■ ASSIGNMENT
Everything from the line containing "12. **容器和虚拟机的比较**：" through the line containing "14. **命名空间的作用**：" in the listing below should be copied exactly, and nothing more.

■ TASK INPUTS
++++++++

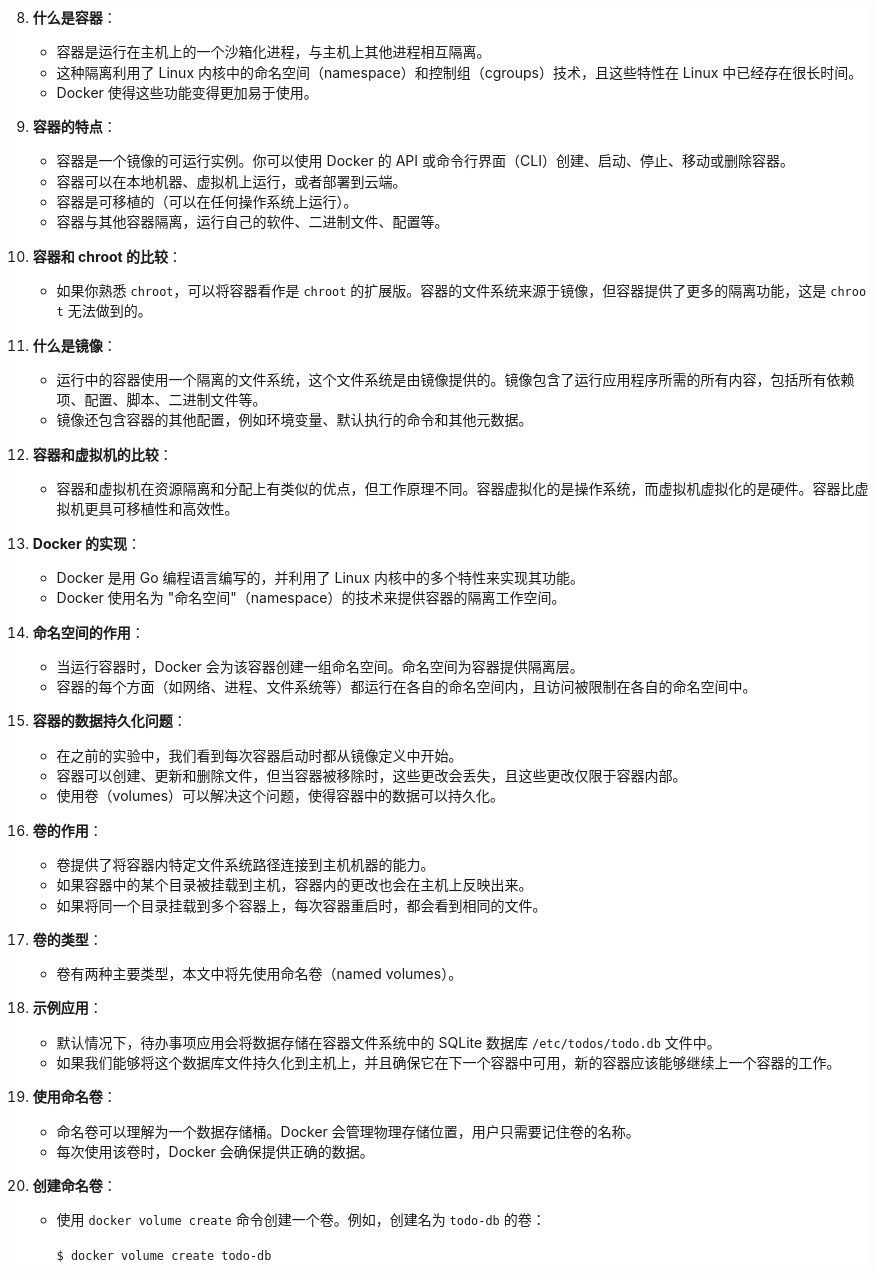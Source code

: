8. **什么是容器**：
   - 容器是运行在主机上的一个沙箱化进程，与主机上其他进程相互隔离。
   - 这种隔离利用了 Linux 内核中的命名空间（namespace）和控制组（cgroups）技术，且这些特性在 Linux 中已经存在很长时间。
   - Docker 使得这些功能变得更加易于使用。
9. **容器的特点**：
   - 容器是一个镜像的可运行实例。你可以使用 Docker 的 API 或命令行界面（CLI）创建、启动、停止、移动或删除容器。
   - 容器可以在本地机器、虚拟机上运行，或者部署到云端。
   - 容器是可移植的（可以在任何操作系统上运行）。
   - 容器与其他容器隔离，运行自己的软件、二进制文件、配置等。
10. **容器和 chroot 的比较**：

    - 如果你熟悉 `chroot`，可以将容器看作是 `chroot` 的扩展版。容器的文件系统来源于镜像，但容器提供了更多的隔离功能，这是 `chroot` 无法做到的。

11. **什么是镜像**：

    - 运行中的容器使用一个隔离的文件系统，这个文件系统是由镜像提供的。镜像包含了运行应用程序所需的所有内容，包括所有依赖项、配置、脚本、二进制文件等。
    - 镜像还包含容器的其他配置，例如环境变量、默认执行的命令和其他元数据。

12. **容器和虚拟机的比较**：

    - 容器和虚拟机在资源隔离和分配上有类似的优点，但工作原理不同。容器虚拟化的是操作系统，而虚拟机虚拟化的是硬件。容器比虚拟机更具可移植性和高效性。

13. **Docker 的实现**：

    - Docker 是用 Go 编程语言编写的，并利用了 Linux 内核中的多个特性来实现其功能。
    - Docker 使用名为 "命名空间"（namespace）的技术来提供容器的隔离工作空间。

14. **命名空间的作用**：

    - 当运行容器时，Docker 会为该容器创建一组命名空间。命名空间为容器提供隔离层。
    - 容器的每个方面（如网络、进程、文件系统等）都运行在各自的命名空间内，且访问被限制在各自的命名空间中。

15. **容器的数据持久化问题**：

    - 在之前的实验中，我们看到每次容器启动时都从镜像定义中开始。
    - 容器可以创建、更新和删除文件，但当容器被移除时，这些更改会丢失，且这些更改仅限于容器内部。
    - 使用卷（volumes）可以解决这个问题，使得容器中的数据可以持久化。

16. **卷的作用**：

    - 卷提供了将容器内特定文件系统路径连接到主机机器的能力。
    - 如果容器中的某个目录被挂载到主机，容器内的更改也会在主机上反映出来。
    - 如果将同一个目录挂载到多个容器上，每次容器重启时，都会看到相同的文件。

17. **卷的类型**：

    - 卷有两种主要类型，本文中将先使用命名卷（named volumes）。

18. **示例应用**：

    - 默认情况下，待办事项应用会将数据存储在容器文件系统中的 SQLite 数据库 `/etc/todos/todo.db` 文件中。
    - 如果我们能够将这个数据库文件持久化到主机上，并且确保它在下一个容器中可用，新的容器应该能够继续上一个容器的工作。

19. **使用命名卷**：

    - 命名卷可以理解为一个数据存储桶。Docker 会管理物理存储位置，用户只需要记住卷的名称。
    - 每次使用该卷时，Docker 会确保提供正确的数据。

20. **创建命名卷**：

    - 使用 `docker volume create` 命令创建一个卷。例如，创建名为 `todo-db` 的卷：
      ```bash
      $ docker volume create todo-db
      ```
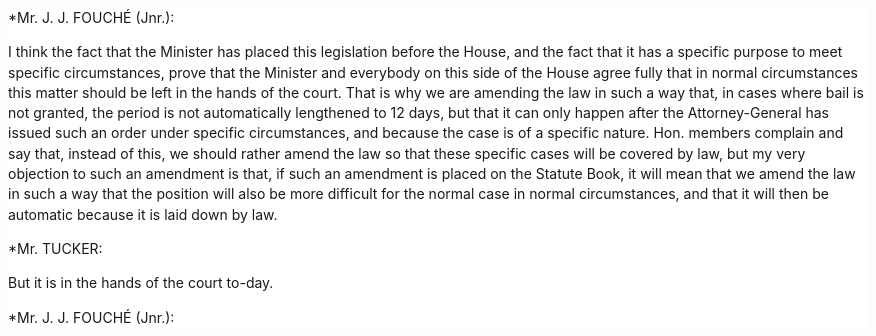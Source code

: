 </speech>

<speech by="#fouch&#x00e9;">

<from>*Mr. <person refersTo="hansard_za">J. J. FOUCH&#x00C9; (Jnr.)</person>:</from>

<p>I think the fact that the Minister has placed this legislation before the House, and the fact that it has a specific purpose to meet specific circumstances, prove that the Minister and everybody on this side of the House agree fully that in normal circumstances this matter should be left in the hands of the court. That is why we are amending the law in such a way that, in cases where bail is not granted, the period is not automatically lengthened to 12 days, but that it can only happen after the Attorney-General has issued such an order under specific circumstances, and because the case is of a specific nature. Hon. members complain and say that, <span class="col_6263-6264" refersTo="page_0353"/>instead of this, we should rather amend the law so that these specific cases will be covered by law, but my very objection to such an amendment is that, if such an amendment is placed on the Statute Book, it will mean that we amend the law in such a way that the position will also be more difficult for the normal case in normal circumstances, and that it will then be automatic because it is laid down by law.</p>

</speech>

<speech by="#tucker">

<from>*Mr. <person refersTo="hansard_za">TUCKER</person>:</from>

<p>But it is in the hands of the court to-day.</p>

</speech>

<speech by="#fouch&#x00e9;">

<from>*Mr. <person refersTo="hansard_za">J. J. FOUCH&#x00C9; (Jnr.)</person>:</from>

++++++++

■ OUTPUT OF THE EXERCISE
12. **容器和虚拟机的比较**：

    - 容器和虚拟机在资源隔离和分配上有类似的优点，但工作原理不同。容器虚拟化的是操作系统，而虚拟机虚拟化的是硬件。容器比虚拟机更具可移植性和高效性。

13. **Docker 的实现**：

    - Docker 是用 Go 编程语言编写的，并利用了 Linux 内核中的多个特性来实现其功能。
    - Docker 使用名为 "命名空间"（namespace）的技术来提供容器的隔离工作空间。

14. **命名空间的作用**：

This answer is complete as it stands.